Have you tried mixing a little nitro-glycerin in your car's fuel tank!

I understand it REALLY increases the horsepower........if you can only hold the engine together.

How about mixing a little waste oil with your salad oil?

For what little you might gain I believe there is a much bigger downside - more filter changes, plugged nozzles, etc.

If you WANT to burn waste oil, why not buy a........

........TA-DA!.....WASTE OIL HEATER ?

Reply to
*

Even filtered, there's going to be nasty crud leftover (in your firebox, and prob. in your oil tank).

To get to 50/50 you'd probably need separate oil/waste-oil feeds, and a pre-heat loop for the waste oil.

Probably save a lot of grief if you used 2 different pumps/burners.

D
Reply to
spamTHISbrp

I think I'd want to filter and thin the used oil products before adding them to the supply tank. I'd be tempted to build a filtering machine that circulates the thinned oil products through some filters, but I wouldn't know how to determine when it's cleaned (just a timer, maybe). A pressure gauge between the pump and filters would provide a way to see when the filters are becoming saturated with solids/dirt, as long as the filters aren't the bypassing type.

If you find a way to use your used oil, maybe then you'll have a purpose for your used Stoddard.

WB metalwork> Has anyone here tried blending filtered waste engine and transmission oil

Reply to
Wild Bill

Cute response, but hardly in keeping with my question. Remind me to never ask you to fill my oil tank-----I'm afraid you wouldn't know one if it jumped up and hit you in the ass.

How about because I'm not eating the stuff? Even *you* should know that salad oil (without conversion to bio-diesel) will gum up the system.

Apparently you didn't read the part about being filtered?

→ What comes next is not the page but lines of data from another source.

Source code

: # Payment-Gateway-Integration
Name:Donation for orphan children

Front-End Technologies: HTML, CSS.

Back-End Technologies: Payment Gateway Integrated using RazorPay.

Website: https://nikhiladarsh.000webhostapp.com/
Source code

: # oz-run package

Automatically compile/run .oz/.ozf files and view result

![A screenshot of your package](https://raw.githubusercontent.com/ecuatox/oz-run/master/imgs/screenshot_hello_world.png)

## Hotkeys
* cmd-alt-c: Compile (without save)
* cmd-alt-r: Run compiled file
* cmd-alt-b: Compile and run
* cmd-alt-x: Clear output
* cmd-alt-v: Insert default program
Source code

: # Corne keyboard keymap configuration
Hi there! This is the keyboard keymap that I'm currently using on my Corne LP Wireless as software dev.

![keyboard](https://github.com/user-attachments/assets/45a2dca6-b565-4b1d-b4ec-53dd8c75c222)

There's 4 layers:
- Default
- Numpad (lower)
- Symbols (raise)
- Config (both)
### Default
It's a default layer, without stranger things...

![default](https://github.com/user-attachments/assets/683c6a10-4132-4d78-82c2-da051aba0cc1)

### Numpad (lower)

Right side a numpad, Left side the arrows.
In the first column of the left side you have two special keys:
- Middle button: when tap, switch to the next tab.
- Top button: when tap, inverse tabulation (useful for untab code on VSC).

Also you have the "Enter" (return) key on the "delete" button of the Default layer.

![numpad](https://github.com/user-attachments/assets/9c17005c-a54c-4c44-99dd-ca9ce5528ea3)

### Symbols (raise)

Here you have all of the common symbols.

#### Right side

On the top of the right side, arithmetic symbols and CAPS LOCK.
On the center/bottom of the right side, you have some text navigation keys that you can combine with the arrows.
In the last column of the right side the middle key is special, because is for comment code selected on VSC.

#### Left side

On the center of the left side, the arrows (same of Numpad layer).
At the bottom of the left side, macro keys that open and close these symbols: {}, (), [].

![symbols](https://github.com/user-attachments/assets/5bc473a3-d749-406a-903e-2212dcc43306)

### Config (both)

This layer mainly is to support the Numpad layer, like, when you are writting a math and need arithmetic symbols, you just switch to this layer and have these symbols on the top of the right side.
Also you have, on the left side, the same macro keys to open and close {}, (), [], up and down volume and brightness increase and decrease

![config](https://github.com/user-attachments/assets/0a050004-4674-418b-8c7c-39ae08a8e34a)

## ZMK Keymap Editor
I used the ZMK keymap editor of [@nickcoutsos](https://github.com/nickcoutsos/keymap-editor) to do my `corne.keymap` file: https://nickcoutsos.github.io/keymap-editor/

I've decided to do just that, and I'm sending the invoice to you, sunshine.

Truth is, I already have the boiler-------and I'm looking for ways to decrease my heating costs, considering when the boiler was installed oil cost less than 70 cents/gallon, and is now well over $2. But thanks for the great remarks. Maybe we can stay warm by laughing this winter.

Harold

Reply to
Harold and Susan Vordos

Harold and Susan Vordos wrote in article ...

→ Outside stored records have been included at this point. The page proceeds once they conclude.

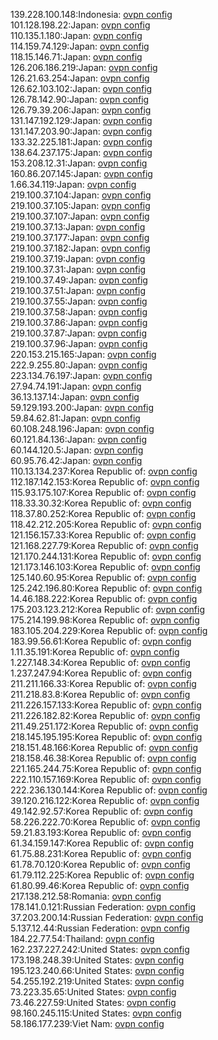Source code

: 139.228.100.148:Indonesia: [ovpn config](vpn/139_228_100_148.ovpn)  
101.128.198.22:Japan: [ovpn config](vpn/101_128_198_22.ovpn)  
110.135.1.180:Japan: [ovpn config](vpn/110_135_1_180.ovpn)  
114.159.74.129:Japan: [ovpn config](vpn/114_159_74_129.ovpn)  
118.15.146.71:Japan: [ovpn config](vpn/118_15_146_71.ovpn)  
126.206.186.219:Japan: [ovpn config](vpn/126_206_186_219.ovpn)  
126.21.63.254:Japan: [ovpn config](vpn/126_21_63_254.ovpn)  
126.62.103.102:Japan: [ovpn config](vpn/126_62_103_102.ovpn)  
126.78.142.90:Japan: [ovpn config](vpn/126_78_142_90.ovpn)  
126.79.39.206:Japan: [ovpn config](vpn/126_79_39_206.ovpn)  
131.147.192.129:Japan: [ovpn config](vpn/131_147_192_129.ovpn)  
131.147.203.90:Japan: [ovpn config](vpn/131_147_203_90.ovpn)  
133.32.225.181:Japan: [ovpn config](vpn/133_32_225_181.ovpn)  
138.64.237.175:Japan: [ovpn config](vpn/138_64_237_175.ovpn)  
153.208.12.31:Japan: [ovpn config](vpn/153_208_12_31.ovpn)  
160.86.207.145:Japan: [ovpn config](vpn/160_86_207_145.ovpn)  
1.66.34.119:Japan: [ovpn config](vpn/1_66_34_119.ovpn)  
219.100.37.104:Japan: [ovpn config](vpn/219_100_37_104.ovpn)  
219.100.37.105:Japan: [ovpn config](vpn/219_100_37_105.ovpn)  
219.100.37.107:Japan: [ovpn config](vpn/219_100_37_107.ovpn)  
219.100.37.13:Japan: [ovpn config](vpn/219_100_37_13.ovpn)  
219.100.37.177:Japan: [ovpn config](vpn/219_100_37_177.ovpn)  
219.100.37.182:Japan: [ovpn config](vpn/219_100_37_182.ovpn)  
219.100.37.19:Japan: [ovpn config](vpn/219_100_37_19.ovpn)  
219.100.37.31:Japan: [ovpn config](vpn/219_100_37_31.ovpn)  
219.100.37.49:Japan: [ovpn config](vpn/219_100_37_49.ovpn)  
219.100.37.51:Japan: [ovpn config](vpn/219_100_37_51.ovpn)  
219.100.37.55:Japan: [ovpn config](vpn/219_100_37_55.ovpn)  
219.100.37.58:Japan: [ovpn config](vpn/219_100_37_58.ovpn)  
219.100.37.86:Japan: [ovpn config](vpn/219_100_37_86.ovpn)  
219.100.37.87:Japan: [ovpn config](vpn/219_100_37_87.ovpn)  
219.100.37.96:Japan: [ovpn config](vpn/219_100_37_96.ovpn)  
220.153.215.165:Japan: [ovpn config](vpn/220_153_215_165.ovpn)  
222.9.255.80:Japan: [ovpn config](vpn/222_9_255_80.ovpn)  
223.134.76.197:Japan: [ovpn config](vpn/223_134_76_197.ovpn)  
27.94.74.191:Japan: [ovpn config](vpn/27_94_74_191.ovpn)  
36.13.137.14:Japan: [ovpn config](vpn/36_13_137_14.ovpn)  
59.129.193.200:Japan: [ovpn config](vpn/59_129_193_200.ovpn)  
59.84.62.81:Japan: [ovpn config](vpn/59_84_62_81.ovpn)  
60.108.248.196:Japan: [ovpn config](vpn/60_108_248_196.ovpn)  
60.121.84.136:Japan: [ovpn config](vpn/60_121_84_136.ovpn)  
60.144.120.5:Japan: [ovpn config](vpn/60_144_120_5.ovpn)  
60.95.76.42:Japan: [ovpn config](vpn/60_95_76_42.ovpn)  
110.13.134.237:Korea Republic of: [ovpn config](vpn/110_13_134_237.ovpn)  
112.187.142.153:Korea Republic of: [ovpn config](vpn/112_187_142_153.ovpn)  
115.93.175.107:Korea Republic of: [ovpn config](vpn/115_93_175_107.ovpn)  
118.33.30.32:Korea Republic of: [ovpn config](vpn/118_33_30_32.ovpn)  
118.37.80.252:Korea Republic of: [ovpn config](vpn/118_37_80_252.ovpn)  
118.42.212.205:Korea Republic of: [ovpn config](vpn/118_42_212_205.ovpn)  
121.156.157.33:Korea Republic of: [ovpn config](vpn/121_156_157_33.ovpn)  
121.168.227.79:Korea Republic of: [ovpn config](vpn/121_168_227_79.ovpn)  
121.170.244.131:Korea Republic of: [ovpn config](vpn/121_170_244_131.ovpn)  
121.173.146.103:Korea Republic of: [ovpn config](vpn/121_173_146_103.ovpn)  
125.140.60.95:Korea Republic of: [ovpn config](vpn/125_140_60_95.ovpn)  
125.242.196.80:Korea Republic of: [ovpn config](vpn/125_242_196_80.ovpn)  
14.46.188.222:Korea Republic of: [ovpn config](vpn/14_46_188_222.ovpn)  
175.203.123.212:Korea Republic of: [ovpn config](vpn/175_203_123_212.ovpn)  
175.214.199.98:Korea Republic of: [ovpn config](vpn/175_214_199_98.ovpn)  
183.105.204.229:Korea Republic of: [ovpn config](vpn/183_105_204_229.ovpn)  
183.99.56.61:Korea Republic of: [ovpn config](vpn/183_99_56_61.ovpn)  
1.11.35.191:Korea Republic of: [ovpn config](vpn/1_11_35_191.ovpn)  
1.227.148.34:Korea Republic of: [ovpn config](vpn/1_227_148_34.ovpn)  
1.237.247.94:Korea Republic of: [ovpn config](vpn/1_237_247_94.ovpn)  
211.211.166.33:Korea Republic of: [ovpn config](vpn/211_211_166_33.ovpn)  
211.218.83.8:Korea Republic of: [ovpn config](vpn/211_218_83_8.ovpn)  
211.226.157.133:Korea Republic of: [ovpn config](vpn/211_226_157_133.ovpn)  
211.226.182.82:Korea Republic of: [ovpn config](vpn/211_226_182_82.ovpn)  
211.49.251.172:Korea Republic of: [ovpn config](vpn/211_49_251_172.ovpn)  
218.145.195.195:Korea Republic of: [ovpn config](vpn/218_145_195_195.ovpn)  
218.151.48.166:Korea Republic of: [ovpn config](vpn/218_151_48_166.ovpn)  
218.158.46.38:Korea Republic of: [ovpn config](vpn/218_158_46_38.ovpn)  
221.165.244.75:Korea Republic of: [ovpn config](vpn/221_165_244_75.ovpn)  
222.110.157.169:Korea Republic of: [ovpn config](vpn/222_110_157_169.ovpn)  
222.236.130.144:Korea Republic of: [ovpn config](vpn/222_236_130_144.ovpn)  
39.120.216.122:Korea Republic of: [ovpn config](vpn/39_120_216_122.ovpn)  
49.142.92.57:Korea Republic of: [ovpn config](vpn/49_142_92_57.ovpn)  
58.226.222.70:Korea Republic of: [ovpn config](vpn/58_226_222_70.ovpn)  
59.21.83.193:Korea Republic of: [ovpn config](vpn/59_21_83_193.ovpn)  
61.34.159.147:Korea Republic of: [ovpn config](vpn/61_34_159_147.ovpn)  
61.75.88.231:Korea Republic of: [ovpn config](vpn/61_75_88_231.ovpn)  
61.78.70.120:Korea Republic of: [ovpn config](vpn/61_78_70_120.ovpn)  
61.79.112.225:Korea Republic of: [ovpn config](vpn/61_79_112_225.ovpn)  
61.80.99.46:Korea Republic of: [ovpn config](vpn/61_80_99_46.ovpn)  
217.138.212.58:Romania: [ovpn config](vpn/217_138_212_58.ovpn)  
178.141.0.121:Russian Federation: [ovpn config](vpn/178_141_0_121.ovpn)  
37.203.200.14:Russian Federation: [ovpn config](vpn/37_203_200_14.ovpn)  
5.137.12.44:Russian Federation: [ovpn config](vpn/5_137_12_44.ovpn)  
184.22.77.54:Thailand: [ovpn config](vpn/184_22_77_54.ovpn)  
162.237.227.242:United States: [ovpn config](vpn/162_237_227_242.ovpn)  
173.198.248.39:United States: [ovpn config](vpn/173_198_248_39.ovpn)  
195.123.240.66:United States: [ovpn config](vpn/195_123_240_66.ovpn)  
54.255.192.219:United States: [ovpn config](vpn/54_255_192_219.ovpn)  
73.223.35.65:United States: [ovpn config](vpn/73_223_35_65.ovpn)  
73.46.227.59:United States: [ovpn config](vpn/73_46_227_59.ovpn)  
98.160.245.115:United States: [ovpn config](vpn/98_160_245_115.ovpn)  
58.186.177.239:Viet Nam: [ovpn config](vpn/58_186_177_239.ovpn)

I know you already consider me to be a wet blanket for your brilliant - near-genius - idea to end the world's dependence on "foreign" oil (I KNOW what I just said), BUT......

.....with ALL the oil shortages we have been through, coupled with what has been learned in the use of waste oil for heat......

......don't you think SOMEBODY - even a entreprenurial purveyor of snake oil - would have invented a machine or process to tap that "reserve" of waste oil?

The ad headline in the back of Popular Mechanics would read.....

"ALLOWS YOU TO HEAT YOUR HOUSE FOR NOTHING USING THE OIL YOUR NEIGHBORS THROW AWAY!!!!!!"

Think about it.

Rig up a small pump and motor.....

Set it up with one of those Frantz toilet paper filters.....for that "microfine" cleaning.....

Sell an eight-ounce bottle of odorless kerosene packaged as.....

"Special Waste Oil Viscosity Adjuster" .....that......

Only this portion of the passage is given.